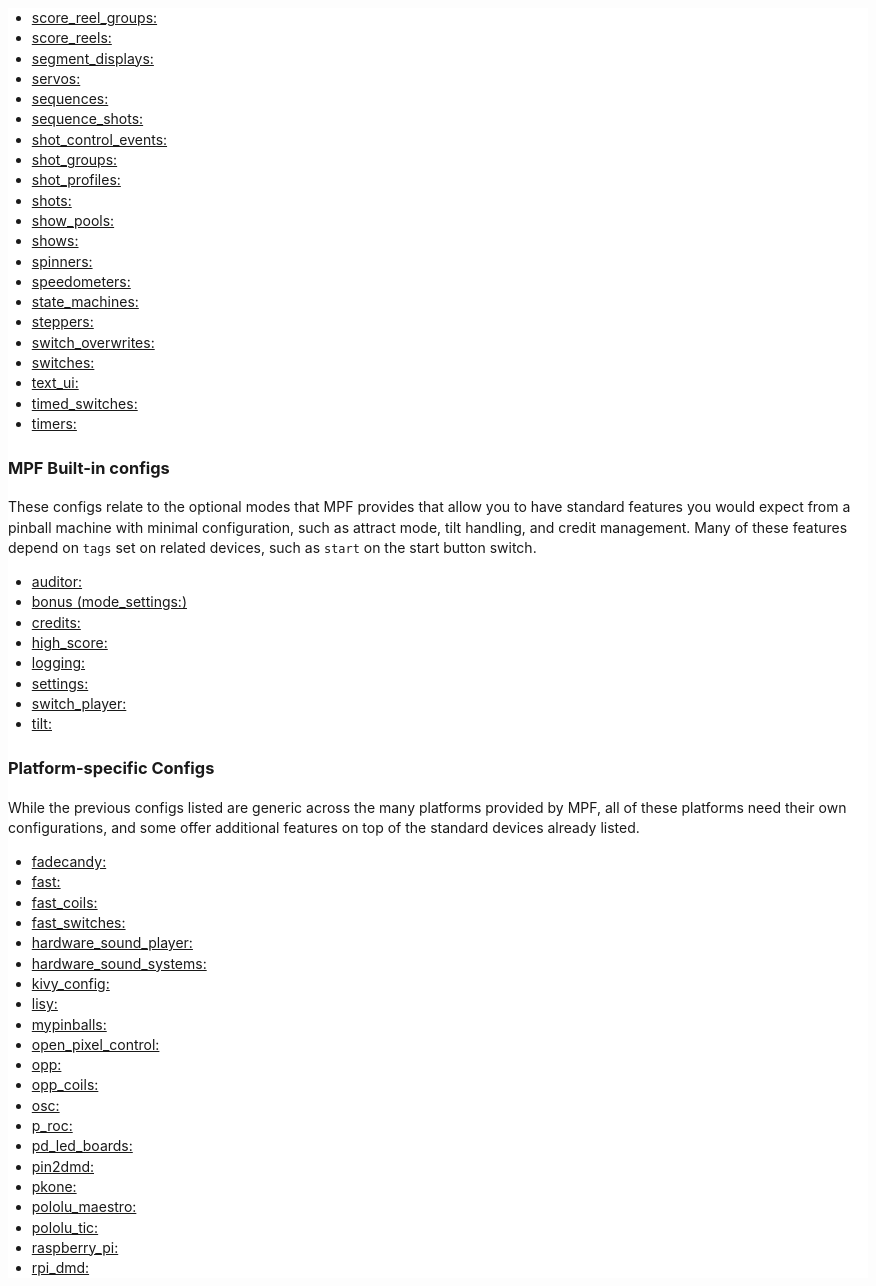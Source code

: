 * [score_reel_groups:](score_reel_groups.md)
* [score_reels:](score_reels.md)
* [segment_displays:](segment_displays.md)
* [servos:](servos.md)
* [sequences:](sequences.md)
* [sequence_shots:](sequence_shots.md)
* [shot_control_events:](shot_control_events.md)
* [shot_groups:](shot_groups.md)
* [shot_profiles:](shot_profiles.md)
* [shots:](shots.md)
* [show_pools:](show_pools.md)
* [shows:](shows.md)
* [spinners:](spinners.md)
* [speedometers:](speedometers.md)
* [state_machines:](state_machines.md)
* [steppers:](steppers.md)
* [switch_overwrites:](switch_overwrites.md)
* [switches:](switches.md)
* [text_ui:](text_ui.md)
* [timed_switches:](timed_switches.md)
* [timers:](timers.md)

### MPF Built-in configs

These configs relate to the optional modes that MPF provides that allow you to
have standard features you would expect from a pinball machine with minimal configuration,
such as attract mode, tilt handling, and credit management. Many of these features
depend on `tags` set on related devices, such as `start` on the start button switch.

* [auditor:](auditor.md)
* [bonus (mode_settings:)](bonus.md)
* [credits:](credits.md)
* [high_score:](high_score.md)
* [logging:](logging.md)
* [settings:](settings.md)
* [switch_player:](switch_player.md)
* [tilt:](tilt.md)

### Platform-specific Configs

While the previous configs listed are generic across the many platforms
provided by MPF, all of these platforms need their own configurations,
and some offer additional features on top of the standard devices already listed.

* [fadecandy:](fadecandy.md)
* [fast:](fast.md)
* [fast_coils:](fast_coils.md)
* [fast_switches:](fast_switches.md)
* [hardware_sound_player:](hardware_sound_player.md)
* [hardware_sound_systems:](hardware_sound_systems.md)
* [kivy_config:](kivy_config.md)
* [lisy:](lisy.md)
* [mypinballs:](mypinballs.md)
* [open_pixel_control:](open_pixel_control.md)
* [opp:](opp.md)
* [opp_coils:](opp_coils.md)
* [osc:](osc.md)
* [p_roc:](p_roc.md)
* [pd_led_boards:](pd_led_boards.md)
* [pin2dmd:](pin2dmd.md)
* [pkone:](pkone.md)
* [pololu_maestro:](pololu_maestro.md)
* [pololu_tic:](pololu_tic.md)
* [raspberry_pi:](raspberry_pi.md)
* [rpi_dmd:](rpi_dmd.md)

============================================================

Work to be completed
Transcribe every record above exactly as written, leaving out any pictures.

Result
Source code

: * [score_reel_groups:](score_reel_groups.md)
* [score_reels:](score_reels.md)
* [segment_displays:](segment_displays.md)
* [servos:](servos.md)
* [sequences:](sequences.md)
* [sequence_shots:](sequence_shots.md)
* [shot_control_events:](shot_control_events.md)
* [shot_groups:](shot_groups.md)
* [shot_profiles:](shot_profiles.md)
* [shots:](shots.md)
* [show_pools:](show_pools.md)
* [shows:](shows.md)
* [spinners:](spinners.md)
* [speedometers:](speedometers.md)
* [state_machines:](state_machines.md)
* [steppers:](steppers.md)
* [switch_overwrites:](switch_overwrites.md)
* [switches:](switches.md)
* [text_ui:](text_ui.md)
* [timed_switches:](timed_switches.md)
* [timers:](timers.md)

### MPF Built-in configs

These configs relate to the optional modes that MPF provides that allow you to
have standard features you would expect from a pinball machine with minimal configuration,
such as attract mode, tilt handling, and credit management. Many of these features
depend on `tags` set on related devices, such as `start` on the start button switch.

* [auditor:](auditor.md)
* [bonus (mode_settings:)](bonus.md)
* [credits:](credits.md)
* [high_score:](high_score.md)
* [logging:](logging.md)
* [settings:](settings.md)
* [switch_player:](switch_player.md)
* [tilt:](tilt.md)

### Platform-specific Configs

While the previous configs listed are generic across the many platforms
provided by MPF, all of these platforms need their own configurations,
and some offer additional features on top of the standard devices already listed.

* [fadecandy:](fadecandy.md)
* [fast:](fast.md)
* [fast_coils:](fast_coils.md)
* [fast_switches:](fast_switches.md)
* [hardware_sound_player:](hardware_sound_player.md)
* [hardware_sound_systems:](hardware_sound_systems.md)
* [kivy_config:](kivy_config.md)
* [lisy:](lisy.md)
* [mypinballs:](mypinballs.md)
* [open_pixel_control:](open_pixel_control.md)
* [opp:](opp.md)
* [opp_coils:](opp_coils.md)
* [osc:](osc.md)
* [p_roc:](p_roc.md)
* [pd_led_boards:](pd_led_boards.md)
* [pin2dmd:](pin2dmd.md)
* [pkone:](pkone.md)
* [pololu_maestro:](pololu_maestro.md)
* [pololu_tic:](pololu_tic.md)
* [raspberry_pi:](raspberry_pi.md)
* [rpi_dmd:](rpi_dmd.md)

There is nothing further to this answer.